Hospitals are actively exploring and deploying new strategies to help develop, safeguard, and promote the wellness of, and retain, their workforce and embrace the new care models that will sustain access to health care in the future. Despite their concerted efforts, high vacancy rates threaten rural hospital sustainability. For example, a recent HAP study found that Pennsylvania’s rural hospitals are currently struggling to fill 39 percent of registered nurse positions.
HAP strongly supports the creation of a Governor’s Office of Health Workforce Innovation and Reform—including a Workforce Reform Advisory Council—to ensure the necessary level of focus and cross-agency collaboration that will be needed to address the commonwealth’s health care workforce crisis in both the near and long term. HAP also strongly supports policies and investments that strengthen the education for and training pipeline into health care careers.
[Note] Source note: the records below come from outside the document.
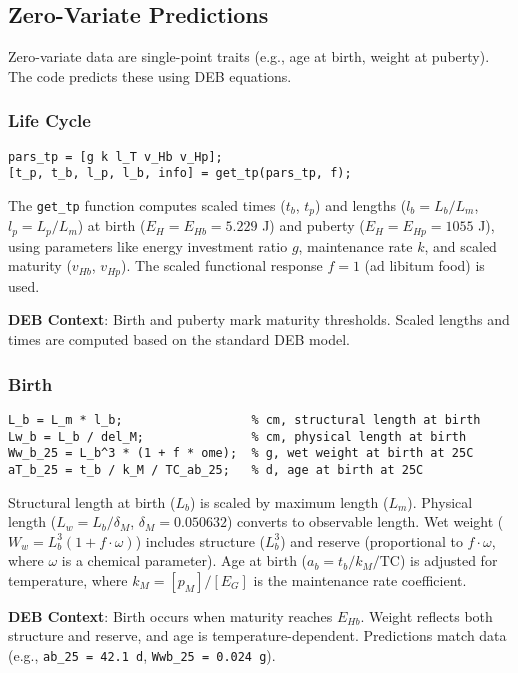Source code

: \documentclass[11pt]{article}
\begin{document}
\subsection{Zero-Variate Predictions}
Zero-variate data are single-point traits (e.g., age at birth, weight at puberty). The code predicts these using DEB equations.

\subsubsection{Life Cycle}
\begin{verbatim}
pars_tp = [g k l_T v_Hb v_Hp];
[t_p, t_b, l_p, l_b, info] = get_tp(pars_tp, f);
\end{verbatim}
The \texttt{get\_tp} function computes scaled times ($t_b$, $t_p$) and lengths ($l_b = L_b / L_m$, $l_p = L_p / L_m$) at birth ($E_H = E_{Hb} = 5.229$ J) and puberty ($E_H = E_{Hp} = 1055$ J), using parameters like energy investment ratio $g$, maintenance rate $k$, and scaled maturity ($v_{Hb}$, $v_{Hp}$). The scaled functional response $f = 1$ (ad libitum food) is used.

\textbf{DEB Context}: Birth and puberty mark maturity thresholds. Scaled lengths and times are computed based on the standard DEB model.

\subsubsection{Birth}
\begin{verbatim}
L_b = L_m * l_b;                  % cm, structural length at birth
Lw_b = L_b / del_M;               % cm, physical length at birth
Ww_b_25 = L_b^3 * (1 + f * ome);  % g, wet weight at birth at 25C
aT_b_25 = t_b / k_M / TC_ab_25;   % d, age at birth at 25C
\end{verbatim}
Structural length at birth ($L_b$) is scaled by maximum length ($L_m$). Physical length ($L_w = L_b / \delta_M$, $\delta_M = 0.050632$) converts to observable length. Wet weight ($W_w = L_b^3 (1 + f \cdot \omega)$) includes structure ($L_b^3$) and reserve (proportional to $f \cdot \omega$, where $\omega$ is a chemical parameter). Age at birth ($a_b = t_b / k_M / \text{TC}$) is adjusted for temperature, where $k_M = [p_M] / [E_G]$ is the maintenance rate coefficient.

\textbf{DEB Context}: Birth occurs when maturity reaches $E_{Hb}$. Weight reflects both structure and reserve, and age is temperature-dependent. Predictions match data (e.g., \texttt{ab\_25 = 42.1 d}, \texttt{Wwb\_25 = 0.024 g}).
\end{document}
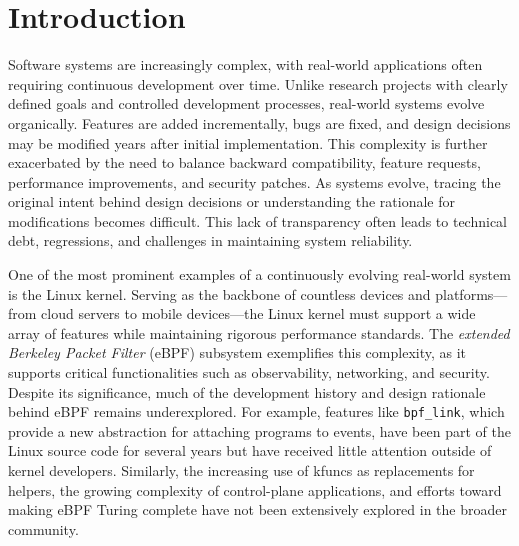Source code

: \documentclass[sigconf,review,anonymous]{acmart}
\begin{document}


\maketitle

\section{Introduction}

Software systems are increasingly complex, with real-world applications often requiring continuous development over time. Unlike research projects with clearly defined goals and controlled development processes, real-world systems evolve organically. Features are added incrementally, bugs are fixed, and design decisions may be modified years after initial implementation. This complexity is further exacerbated by the need to balance backward compatibility, feature requests, performance improvements, and security patches. As systems evolve, tracing the original intent behind design decisions or understanding the rationale for modifications becomes difficult. This lack of transparency often leads to technical debt, regressions, and challenges in maintaining system reliability.

One of the most prominent examples of a continuously evolving real-world system is the Linux kernel. Serving as the backbone of countless devices and platforms—from cloud servers to mobile devices—the Linux kernel must support a wide array of features while maintaining rigorous performance standards. The \textit{extended Berkeley Packet Filter} (eBPF)\cite{ebpf} subsystem exemplifies this complexity, as it supports critical functionalities such as observability\cite{shen2023network}, networking\cite{vieira2020fast}, and security\cite{deri2019combining}. Despite its significance, much of the development history and design rationale behind eBPF remains underexplored. For example, features like \texttt{bpf\_link}\cite{bpflink}, which provide a new abstraction for attaching programs to events, have been part of the Linux source code for several years but have received little attention outside of kernel developers. Similarly, the increasing use of kfuncs \cite{kfuncs} as replacements for helpers, the growing complexity of control-plane applications, and efforts toward making eBPF Turing complete have not been extensively explored in the broader community.
\end{document}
We emphasize the need to finish the work necessary to implement the legislatively authorized interstate professional licensure compacts, which will make it easier to recruit health care professionals from other states.
We thank the Governor and General Assembly for appropriating more than $11 million to overhaul the state’s professional licensing system and urge system designers to work closely with the regulated community to articulate system goals, validate business processes, conduct extensive user testing, and develop meaningful training and technical assistance.
And we note that there is no act that we could consider “too small” to be meaningful in expediting the ability of well-qualified health professionals to begin treating Pennsylvania patients. For example, Senate Bill 25 allows certified nurse practitioners who have met a three-year, 3,600-hour threshold to practice without a physician collaboration requirement. House Bill 155 eliminates an in-person requirement and allows synchronous video as a viable option for interviewing potential direct care provider candidates. House Bill 590 removes a redundant process by which the State Board of Nursing is required to review and approve applications for people to sit for the Pennsylvania nurse licensure exam.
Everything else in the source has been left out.